#### Extracted material:
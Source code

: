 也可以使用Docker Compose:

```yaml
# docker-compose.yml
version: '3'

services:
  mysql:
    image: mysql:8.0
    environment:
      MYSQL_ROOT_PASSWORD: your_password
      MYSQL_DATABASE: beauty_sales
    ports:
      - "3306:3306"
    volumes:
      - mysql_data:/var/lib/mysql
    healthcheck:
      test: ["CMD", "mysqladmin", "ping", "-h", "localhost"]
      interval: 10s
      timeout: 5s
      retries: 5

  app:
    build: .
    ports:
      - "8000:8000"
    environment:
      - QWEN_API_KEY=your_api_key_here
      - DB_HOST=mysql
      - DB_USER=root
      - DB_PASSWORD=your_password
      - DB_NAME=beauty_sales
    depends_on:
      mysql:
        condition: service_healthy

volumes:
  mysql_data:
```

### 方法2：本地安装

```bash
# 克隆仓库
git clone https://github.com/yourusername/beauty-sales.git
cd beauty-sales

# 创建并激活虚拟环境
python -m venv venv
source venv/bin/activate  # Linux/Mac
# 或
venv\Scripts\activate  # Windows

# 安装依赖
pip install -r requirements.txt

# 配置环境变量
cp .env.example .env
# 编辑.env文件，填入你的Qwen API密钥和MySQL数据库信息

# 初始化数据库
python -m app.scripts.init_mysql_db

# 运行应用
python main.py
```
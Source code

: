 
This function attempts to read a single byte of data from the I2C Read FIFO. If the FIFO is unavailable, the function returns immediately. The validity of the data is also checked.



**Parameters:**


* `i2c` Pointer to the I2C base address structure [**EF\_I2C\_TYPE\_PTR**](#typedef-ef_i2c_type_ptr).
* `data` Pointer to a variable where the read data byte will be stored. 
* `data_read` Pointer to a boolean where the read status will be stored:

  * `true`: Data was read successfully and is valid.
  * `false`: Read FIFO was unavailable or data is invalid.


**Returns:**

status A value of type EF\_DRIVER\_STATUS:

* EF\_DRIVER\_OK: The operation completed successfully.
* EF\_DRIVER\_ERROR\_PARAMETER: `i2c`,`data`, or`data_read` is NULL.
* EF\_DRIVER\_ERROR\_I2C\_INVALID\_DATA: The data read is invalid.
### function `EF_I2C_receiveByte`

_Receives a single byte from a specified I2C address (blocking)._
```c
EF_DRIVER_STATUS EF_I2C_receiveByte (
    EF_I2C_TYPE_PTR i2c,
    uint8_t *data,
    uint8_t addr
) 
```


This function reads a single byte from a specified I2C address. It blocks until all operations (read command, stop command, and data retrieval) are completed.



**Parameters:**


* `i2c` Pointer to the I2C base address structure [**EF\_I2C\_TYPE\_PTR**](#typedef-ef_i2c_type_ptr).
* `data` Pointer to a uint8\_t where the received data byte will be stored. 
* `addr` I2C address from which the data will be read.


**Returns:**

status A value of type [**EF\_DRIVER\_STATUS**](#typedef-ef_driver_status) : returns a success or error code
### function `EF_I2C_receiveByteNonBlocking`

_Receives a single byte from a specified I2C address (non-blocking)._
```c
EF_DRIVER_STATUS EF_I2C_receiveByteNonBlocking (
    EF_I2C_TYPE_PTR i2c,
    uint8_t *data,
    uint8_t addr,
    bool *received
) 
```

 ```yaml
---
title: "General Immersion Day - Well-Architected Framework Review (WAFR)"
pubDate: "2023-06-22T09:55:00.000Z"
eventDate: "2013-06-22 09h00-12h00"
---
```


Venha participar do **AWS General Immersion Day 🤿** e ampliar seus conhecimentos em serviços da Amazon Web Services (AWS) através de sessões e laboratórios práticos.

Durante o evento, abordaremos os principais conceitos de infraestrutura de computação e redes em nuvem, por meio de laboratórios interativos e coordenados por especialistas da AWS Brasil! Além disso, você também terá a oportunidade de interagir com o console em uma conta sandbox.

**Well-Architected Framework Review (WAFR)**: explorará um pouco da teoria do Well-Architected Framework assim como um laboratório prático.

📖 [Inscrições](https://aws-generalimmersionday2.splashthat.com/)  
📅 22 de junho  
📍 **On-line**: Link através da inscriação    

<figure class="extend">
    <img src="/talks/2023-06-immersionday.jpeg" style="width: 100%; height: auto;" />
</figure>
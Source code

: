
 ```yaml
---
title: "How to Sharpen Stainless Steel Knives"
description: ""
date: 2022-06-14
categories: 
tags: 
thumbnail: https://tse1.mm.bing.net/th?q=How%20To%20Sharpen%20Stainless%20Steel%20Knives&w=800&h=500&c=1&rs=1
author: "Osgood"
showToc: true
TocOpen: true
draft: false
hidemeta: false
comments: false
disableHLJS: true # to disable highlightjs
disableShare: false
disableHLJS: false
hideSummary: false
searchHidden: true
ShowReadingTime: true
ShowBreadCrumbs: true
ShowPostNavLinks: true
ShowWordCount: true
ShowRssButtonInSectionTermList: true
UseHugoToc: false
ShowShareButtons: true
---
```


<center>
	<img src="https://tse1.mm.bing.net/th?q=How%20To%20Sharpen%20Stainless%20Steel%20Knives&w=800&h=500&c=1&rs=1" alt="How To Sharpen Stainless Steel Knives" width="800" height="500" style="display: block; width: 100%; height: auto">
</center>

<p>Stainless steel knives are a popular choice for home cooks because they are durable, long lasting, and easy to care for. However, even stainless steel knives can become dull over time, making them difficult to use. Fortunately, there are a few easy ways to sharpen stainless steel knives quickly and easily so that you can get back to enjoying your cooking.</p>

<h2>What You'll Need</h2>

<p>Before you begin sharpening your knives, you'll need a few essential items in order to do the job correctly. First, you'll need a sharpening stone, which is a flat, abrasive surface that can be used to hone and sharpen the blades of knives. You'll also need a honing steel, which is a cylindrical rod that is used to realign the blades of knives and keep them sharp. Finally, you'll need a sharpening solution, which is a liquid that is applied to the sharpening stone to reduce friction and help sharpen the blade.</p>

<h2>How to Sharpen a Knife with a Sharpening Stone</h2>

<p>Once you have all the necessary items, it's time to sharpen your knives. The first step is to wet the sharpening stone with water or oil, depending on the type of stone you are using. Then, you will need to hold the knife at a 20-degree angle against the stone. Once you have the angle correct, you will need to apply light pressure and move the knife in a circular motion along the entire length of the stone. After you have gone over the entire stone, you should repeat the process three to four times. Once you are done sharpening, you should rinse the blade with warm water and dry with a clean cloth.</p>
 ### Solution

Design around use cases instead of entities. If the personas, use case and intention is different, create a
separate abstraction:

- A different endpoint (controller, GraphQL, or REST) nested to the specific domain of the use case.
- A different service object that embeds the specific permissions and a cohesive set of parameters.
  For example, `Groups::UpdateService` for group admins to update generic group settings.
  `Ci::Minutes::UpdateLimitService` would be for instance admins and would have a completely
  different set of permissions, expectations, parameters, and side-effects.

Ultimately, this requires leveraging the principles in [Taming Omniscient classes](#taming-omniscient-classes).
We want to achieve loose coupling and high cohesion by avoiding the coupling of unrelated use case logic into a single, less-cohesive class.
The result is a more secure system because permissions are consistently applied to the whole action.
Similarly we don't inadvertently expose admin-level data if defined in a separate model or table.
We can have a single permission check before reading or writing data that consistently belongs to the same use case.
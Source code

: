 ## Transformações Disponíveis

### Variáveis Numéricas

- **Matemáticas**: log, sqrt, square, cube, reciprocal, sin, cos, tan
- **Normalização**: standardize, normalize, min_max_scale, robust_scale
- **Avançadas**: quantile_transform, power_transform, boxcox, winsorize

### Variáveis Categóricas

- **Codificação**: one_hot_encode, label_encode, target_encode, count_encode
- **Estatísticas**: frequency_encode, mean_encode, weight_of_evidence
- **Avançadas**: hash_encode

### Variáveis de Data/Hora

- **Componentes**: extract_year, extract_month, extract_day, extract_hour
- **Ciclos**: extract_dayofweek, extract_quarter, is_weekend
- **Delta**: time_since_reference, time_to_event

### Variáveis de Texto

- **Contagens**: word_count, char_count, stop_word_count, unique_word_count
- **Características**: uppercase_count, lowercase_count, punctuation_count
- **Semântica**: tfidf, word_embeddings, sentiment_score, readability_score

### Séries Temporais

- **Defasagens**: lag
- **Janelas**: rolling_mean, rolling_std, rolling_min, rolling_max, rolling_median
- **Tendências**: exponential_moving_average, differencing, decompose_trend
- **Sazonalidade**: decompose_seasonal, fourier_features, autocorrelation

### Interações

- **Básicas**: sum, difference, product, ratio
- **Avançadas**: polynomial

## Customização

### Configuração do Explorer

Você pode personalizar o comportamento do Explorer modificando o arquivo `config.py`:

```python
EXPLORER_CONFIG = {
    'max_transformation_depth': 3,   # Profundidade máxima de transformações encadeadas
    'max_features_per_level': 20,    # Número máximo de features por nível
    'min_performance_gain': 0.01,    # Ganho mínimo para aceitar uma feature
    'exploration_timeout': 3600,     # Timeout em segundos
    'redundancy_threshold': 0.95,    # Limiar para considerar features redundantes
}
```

#### Problem details:
Find the word "single" in the data and show each line that holds it.

#### Solution to this task:
This function attempts to read a single byte of data from the I2C Read FIFO. If the FIFO is unavailable, the function returns immediately. The validity of the data is also checked.
_Receives a single byte from a specified I2C address (blocking)._
This function reads a single byte from a specified I2C address. It blocks until all operations (read command, stop command, and data retrieval) are completed.
_Receives a single byte from a specified I2C address (non-blocking)._
We want to achieve loose coupling and high cohesion by avoiding the coupling of unrelated use case logic into a single, less-cohesive class.
We can have a single permission check before reading or writing data that consistently belongs to the same use case.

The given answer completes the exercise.